#### Task objective:
Return, unchanged and with no pictures, the lines below from the very first through the one that contains "Background work: Workmanager".

*** Information supplied Section Begins ***

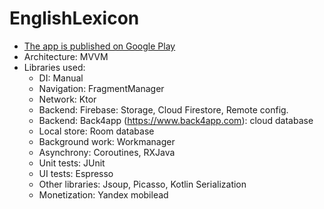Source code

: # EnglishLexicon
- [The app is published on Google Play](https://play.google.com/store/apps/details?id=com.myapp.lexicon)
- Architecture: MVVM
- Libraries used:
   * DI: Manual
   * Navigation: FragmentManager
   * Network: Ktor
   * Backend: Firebase: Storage, Cloud Firestore, Remote config.
   * Backend: Back4app (https://www.back4app.com): cloud database
   * Local store: Room database
   * Background work: Workmanager
   * Asynchrony: Coroutines, RXJava
   * Unit tests: JUnit
   * UI tests: Espresso
   * Other libraries: Jsoup, Picasso, Kotlin Serialization
   * Monetization: Yandex mobilead
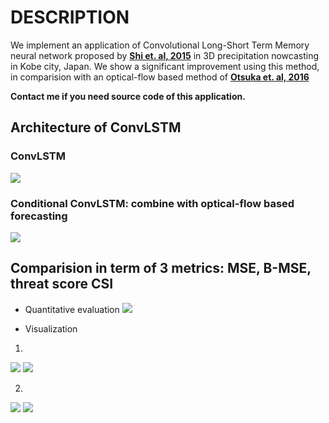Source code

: # DESCRIPTION
We implement an application of Convolutional Long-Short Term Memory neural network proposed by **[Shi et. al, 2015](https://arxiv.org/abs/1506.04214)** in 3D precipitation nowcasting in Kobe city, Japan. We show a significant improvement using this method, in comparision with an optical-flow based method of **[Otsuka et. al, 2016](https://journals.ametsoc.org/doi/10.1175/WAF-D-15-0063.1)**

**Contact me if you need source code of this application.**
## Architecture of ConvLSTM

### ConvLSTM
![](../master/Image/conv_1.png)
### Conditional ConvLSTM: combine with optical-flow based forecasting 
![](../master/Image/conv_2.png)

## Comparision in term of 3 metrics: MSE, B-MSE, threat score CSI
* Quantitative evaluation
![](../master/Image/result_1.png)

* Visualization
1.
![](../master/Image/image1.gif)
![](../master/Image/image5.gif)

2.
![](../master/Image/image4.gif)
![](../master/Image/image8.gif)
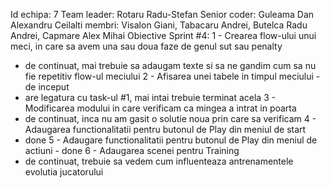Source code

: Id echipa: 7
Team leader: Rotaru Radu-Stefan
Senior coder: Guleama Dan Alexandru
Ceilalti membri: Visalon Giani, Tabacaru Andrei, Butelca Radu Andrei,
Capmare Alex Mihai
Obiective Sprint #4:
1 - Crearea flow-ului unui meci, in care sa avem una sau doua faze de
genul sut sau penalty
- de continuat, mai trebuie sa adaugam texte si sa ne gandim cum sa
 nu fie repetitiv flow-ul meciului
2 - Afisarea unei tabele in timpul meciului - de inceput
- are legatura cu task-ul #1, mai intai trebuie terminat acela
3 - Modificarea modului in care verificam ca mingea a intrat in poarta
- de continuat, inca nu am gasit o solutie noua prin care sa
 verificam
4 - Adaugarea functionalitatii pentru butonul de Play din meniul de start
- done
5 - Adaugare functionalitatii pentru butonul de Play din meniul de
actiuni - done
6 - Adaugarea scenei pentru Training
- de continuat, trebuie sa vedem cum influenteaza antrenamentele
 evolutia jucatorului
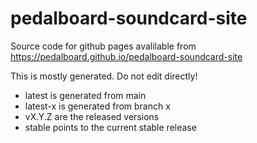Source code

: # pedalboard-soundcard-site

Source code for github pages avalilable from https://pedalboard.github.io/pedalboard-soundcard-site

This is mostly generated. Do not edit directly!

* latest is generated from main
* latest-x is generated from branch x
* vX.Y.Z are the released versions
* stable points to the current stable release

*** Information supplied Section Ends ***

#### Result for this exercise:
Source code

: # EnglishLexicon
- [The app is published on Google Play](https://play.google.com/store/apps/details?id=com.myapp.lexicon)
- Architecture: MVVM
- Libraries used:
   * DI: Manual
   * Navigation: FragmentManager
   * Network: Ktor
   * Backend: Firebase: Storage, Cloud Firestore, Remote config.
   * Backend: Back4app (https://www.back4app.com): cloud database
   * Local store: Room database
   * Background work: Workmanager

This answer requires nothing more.